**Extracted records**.
============

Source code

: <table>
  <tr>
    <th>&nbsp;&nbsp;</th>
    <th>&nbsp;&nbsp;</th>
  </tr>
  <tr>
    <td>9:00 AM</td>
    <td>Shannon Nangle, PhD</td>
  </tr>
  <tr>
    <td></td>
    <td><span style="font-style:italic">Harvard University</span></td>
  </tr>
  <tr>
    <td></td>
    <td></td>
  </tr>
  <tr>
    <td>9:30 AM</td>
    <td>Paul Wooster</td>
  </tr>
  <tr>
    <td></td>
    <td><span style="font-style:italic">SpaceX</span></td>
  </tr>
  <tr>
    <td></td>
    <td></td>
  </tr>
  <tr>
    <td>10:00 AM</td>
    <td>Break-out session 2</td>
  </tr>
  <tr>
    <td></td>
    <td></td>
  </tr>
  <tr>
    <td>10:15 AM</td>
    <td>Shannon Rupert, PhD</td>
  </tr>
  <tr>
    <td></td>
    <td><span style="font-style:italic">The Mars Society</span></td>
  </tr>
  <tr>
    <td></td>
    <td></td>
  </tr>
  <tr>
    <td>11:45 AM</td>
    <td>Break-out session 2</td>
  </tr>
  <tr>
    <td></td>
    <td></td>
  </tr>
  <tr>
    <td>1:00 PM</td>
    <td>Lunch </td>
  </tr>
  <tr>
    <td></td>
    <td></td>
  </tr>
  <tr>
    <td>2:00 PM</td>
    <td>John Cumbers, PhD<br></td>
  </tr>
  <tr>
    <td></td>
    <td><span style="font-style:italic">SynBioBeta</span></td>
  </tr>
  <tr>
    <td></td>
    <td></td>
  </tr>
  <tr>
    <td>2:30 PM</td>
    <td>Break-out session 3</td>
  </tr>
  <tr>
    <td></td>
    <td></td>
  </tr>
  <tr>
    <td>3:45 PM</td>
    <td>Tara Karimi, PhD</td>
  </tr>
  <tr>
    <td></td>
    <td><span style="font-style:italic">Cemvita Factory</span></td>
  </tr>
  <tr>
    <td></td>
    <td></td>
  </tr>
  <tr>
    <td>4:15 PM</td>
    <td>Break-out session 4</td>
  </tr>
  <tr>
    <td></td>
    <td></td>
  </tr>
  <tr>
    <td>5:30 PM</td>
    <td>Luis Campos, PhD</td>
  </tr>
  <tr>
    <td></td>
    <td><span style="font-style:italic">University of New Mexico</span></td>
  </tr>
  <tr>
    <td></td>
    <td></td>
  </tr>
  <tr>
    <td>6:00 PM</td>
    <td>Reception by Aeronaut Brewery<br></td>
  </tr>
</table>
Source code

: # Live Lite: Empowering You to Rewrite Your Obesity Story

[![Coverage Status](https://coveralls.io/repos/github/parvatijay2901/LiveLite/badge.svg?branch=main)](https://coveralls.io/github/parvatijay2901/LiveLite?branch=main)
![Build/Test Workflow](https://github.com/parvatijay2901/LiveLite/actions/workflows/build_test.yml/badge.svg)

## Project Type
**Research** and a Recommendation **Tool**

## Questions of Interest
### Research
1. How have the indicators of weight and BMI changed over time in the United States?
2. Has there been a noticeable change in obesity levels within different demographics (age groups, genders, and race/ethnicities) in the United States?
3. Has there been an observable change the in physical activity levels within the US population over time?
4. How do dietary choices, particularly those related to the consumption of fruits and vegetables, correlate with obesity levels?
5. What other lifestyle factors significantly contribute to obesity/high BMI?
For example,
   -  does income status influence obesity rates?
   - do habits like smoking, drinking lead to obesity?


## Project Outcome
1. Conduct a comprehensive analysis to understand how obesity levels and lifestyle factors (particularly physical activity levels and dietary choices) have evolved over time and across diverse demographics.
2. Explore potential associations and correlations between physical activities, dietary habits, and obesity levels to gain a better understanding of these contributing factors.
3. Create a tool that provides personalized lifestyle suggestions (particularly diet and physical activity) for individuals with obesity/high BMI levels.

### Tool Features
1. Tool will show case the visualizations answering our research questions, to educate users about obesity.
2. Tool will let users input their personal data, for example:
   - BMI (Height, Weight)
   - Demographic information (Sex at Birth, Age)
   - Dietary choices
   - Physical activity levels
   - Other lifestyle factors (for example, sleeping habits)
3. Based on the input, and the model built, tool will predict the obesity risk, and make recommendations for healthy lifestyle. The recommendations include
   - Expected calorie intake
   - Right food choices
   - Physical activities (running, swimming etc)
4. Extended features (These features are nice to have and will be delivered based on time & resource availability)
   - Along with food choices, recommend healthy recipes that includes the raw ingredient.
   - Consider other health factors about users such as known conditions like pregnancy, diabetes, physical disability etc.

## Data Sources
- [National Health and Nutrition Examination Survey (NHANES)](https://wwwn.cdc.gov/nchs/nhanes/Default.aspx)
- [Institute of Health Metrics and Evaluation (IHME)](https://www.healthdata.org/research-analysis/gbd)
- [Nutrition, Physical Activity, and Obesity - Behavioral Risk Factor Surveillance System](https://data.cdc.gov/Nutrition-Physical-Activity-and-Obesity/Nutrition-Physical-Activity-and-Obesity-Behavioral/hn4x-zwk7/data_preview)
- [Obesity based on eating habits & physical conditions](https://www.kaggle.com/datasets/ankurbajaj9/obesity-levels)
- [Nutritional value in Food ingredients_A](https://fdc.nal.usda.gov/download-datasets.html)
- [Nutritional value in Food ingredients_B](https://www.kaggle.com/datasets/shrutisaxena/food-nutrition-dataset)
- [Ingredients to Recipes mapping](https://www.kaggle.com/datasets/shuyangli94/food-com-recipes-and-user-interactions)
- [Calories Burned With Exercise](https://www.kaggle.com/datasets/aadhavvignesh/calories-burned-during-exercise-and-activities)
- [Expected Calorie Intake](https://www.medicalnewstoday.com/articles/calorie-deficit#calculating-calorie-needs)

============

**HOW TO COMPLETE THIS TASK**.
Each record above needs to be set down again, word for word.

**TASK ANSWER**.
Source code

: <table>
  <tr>
    <th>&nbsp;&nbsp;</th>
    <th>&nbsp;&nbsp;</th>
  </tr>
  <tr>
    <td>9:00 AM</td>
    <td>Shannon Nangle, PhD</td>
  </tr>
  <tr>
    <td></td>
    <td><span style="font-style:italic">Harvard University</span></td>
  </tr>
  <tr>
    <td></td>
    <td></td>
  </tr>
  <tr>
    <td>9:30 AM</td>
    <td>Paul Wooster</td>
  </tr>
  <tr>
    <td></td>
    <td><span style="font-style:italic">SpaceX</span></td>
  </tr>
  <tr>
    <td></td>
    <td></td>
  </tr>
  <tr>
    <td>10:00 AM</td>
    <td>Break-out session 2</td>
  </tr>
  <tr>
    <td></td>
    <td></td>
  </tr>
  <tr>
    <td>10:15 AM</td>
    <td>Shannon Rupert, PhD</td>
  </tr>
  <tr>
    <td></td>
    <td><span style="font-style:italic">The Mars Society</span></td>
  </tr>
  <tr>
    <td></td>
    <td></td>
  </tr>
  <tr>
    <td>11:45 AM</td>
    <td>Break-out session 2</td>
  </tr>
  <tr>
    <td></td>
    <td></td>
  </tr>
  <tr>
    <td>1:00 PM</td>
    <td>Lunch </td>
  </tr>
  <tr>
    <td></td>
    <td></td>
  </tr>
  <tr>
    <td>2:00 PM</td>
    <td>John Cumbers, PhD<br></td>
  </tr>
  <tr>
    <td></td>
    <td><span style="font-style:italic">SynBioBeta</span></td>
  </tr>
  <tr>
    <td></td>
    <td></td>
  </tr>
  <tr>
    <td>2:30 PM</td>
    <td>Break-out session 3</td>
  </tr>
  <tr>
    <td></td>
    <td></td>
  </tr>
  <tr>
    <td>3:45 PM</td>
    <td>Tara Karimi, PhD</td>
  </tr>
  <tr>
    <td></td>
    <td><span style="font-style:italic">Cemvita Factory</span></td>
  </tr>
  <tr>
    <td></td>
    <td></td>
  </tr>
  <tr>
    <td>4:15 PM</td>
    <td>Break-out session 4</td>
  </tr>
  <tr>
    <td></td>
    <td></td>
  </tr>
  <tr>
    <td>5:30 PM</td>
    <td>Luis Campos, PhD</td>
  </tr>
  <tr>
    <td></td>
    <td><span style="font-style:italic">University of New Mexico</span></td>
  </tr>
  <tr>
    <td></td>
    <td></td>
  </tr>
  <tr>
    <td>6:00 PM</td>
    <td>Reception by Aeronaut Brewery<br></td>
  </tr>
</table>
Source code

: # Live Lite: Empowering You to Rewrite Your Obesity Story

[![Coverage Status](https://coveralls.io/repos/github/parvatijay2901/LiveLite/badge.svg?branch=main)](https://coveralls.io/github/parvatijay2901/LiveLite?branch=main)
![Build/Test Workflow](https://github.com/parvatijay2901/LiveLite/actions/workflows/build_test.yml/badge.svg)

## Project Type
**Research** and a Recommendation **Tool**

## Questions of Interest
### Research
1. How have the indicators of weight and BMI changed over time in the United States?
2. Has there been a noticeable change in obesity levels within different demographics (age groups, genders, and race/ethnicities) in the United States?
3. Has there been an observable change the in physical activity levels within the US population over time?
4. How do dietary choices, particularly those related to the consumption of fruits and vegetables, correlate with obesity levels?
5. What other lifestyle factors significantly contribute to obesity/high BMI?
For example,
   -  does income status influence obesity rates?
   - do habits like smoking, drinking lead to obesity?


## Project Outcome
1. Conduct a comprehensive analysis to understand how obesity levels and lifestyle factors (particularly physical activity levels and dietary choices) have evolved over time and across diverse demographics.
2. Explore potential associations and correlations between physical activities, dietary habits, and obesity levels to gain a better understanding of these contributing factors.
3. Create a tool that provides personalized lifestyle suggestions (particularly diet and physical activity) for individuals with obesity/high BMI levels.

### Tool Features
1. Tool will show case the visualizations answering our research questions, to educate users about obesity.
2. Tool will let users input their personal data, for example:
   - BMI (Height, Weight)
   - Demographic information (Sex at Birth, Age)
   - Dietary choices
   - Physical activity levels
   - Other lifestyle factors (for example, sleeping habits)
3. Based on the input, and the model built, tool will predict the obesity risk, and make recommendations for healthy lifestyle. The recommendations include
   - Expected calorie intake
   - Right food choices
   - Physical activities (running, swimming etc)
4. Extended features (These features are nice to have and will be delivered based on time & resource availability)
   - Along with food choices, recommend healthy recipes that includes the raw ingredient.
   - Consider other health factors about users such as known conditions like pregnancy, diabetes, physical disability etc.

## Data Sources
- [National Health and Nutrition Examination Survey (NHANES)](https://wwwn.cdc.gov/nchs/nhanes/Default.aspx)
- [Institute of Health Metrics and Evaluation (IHME)](https://www.healthdata.org/research-analysis/gbd)
- [Nutrition, Physical Activity, and Obesity - Behavioral Risk Factor Surveillance System](https://data.cdc.gov/Nutrition-Physical-Activity-and-Obesity/Nutrition-Physical-Activity-and-Obesity-Behavioral/hn4x-zwk7/data_preview)
- [Obesity based on eating habits & physical conditions](https://www.kaggle.com/datasets/ankurbajaj9/obesity-levels)
- [Nutritional value in Food ingredients_A](https://fdc.nal.usda.gov/download-datasets.html)
- [Nutritional value in Food ingredients_B](https://www.kaggle.com/datasets/shrutisaxena/food-nutrition-dataset)
- [Ingredients to Recipes mapping](https://www.kaggle.com/datasets/shuyangli94/food-com-recipes-and-user-interactions)
- [Calories Burned With Exercise](https://www.kaggle.com/datasets/aadhavvignesh/calories-burned-during-exercise-and-activities)
- [Expected Calorie Intake](https://www.medicalnewstoday.com/articles/calorie-deficit#calculating-calorie-needs)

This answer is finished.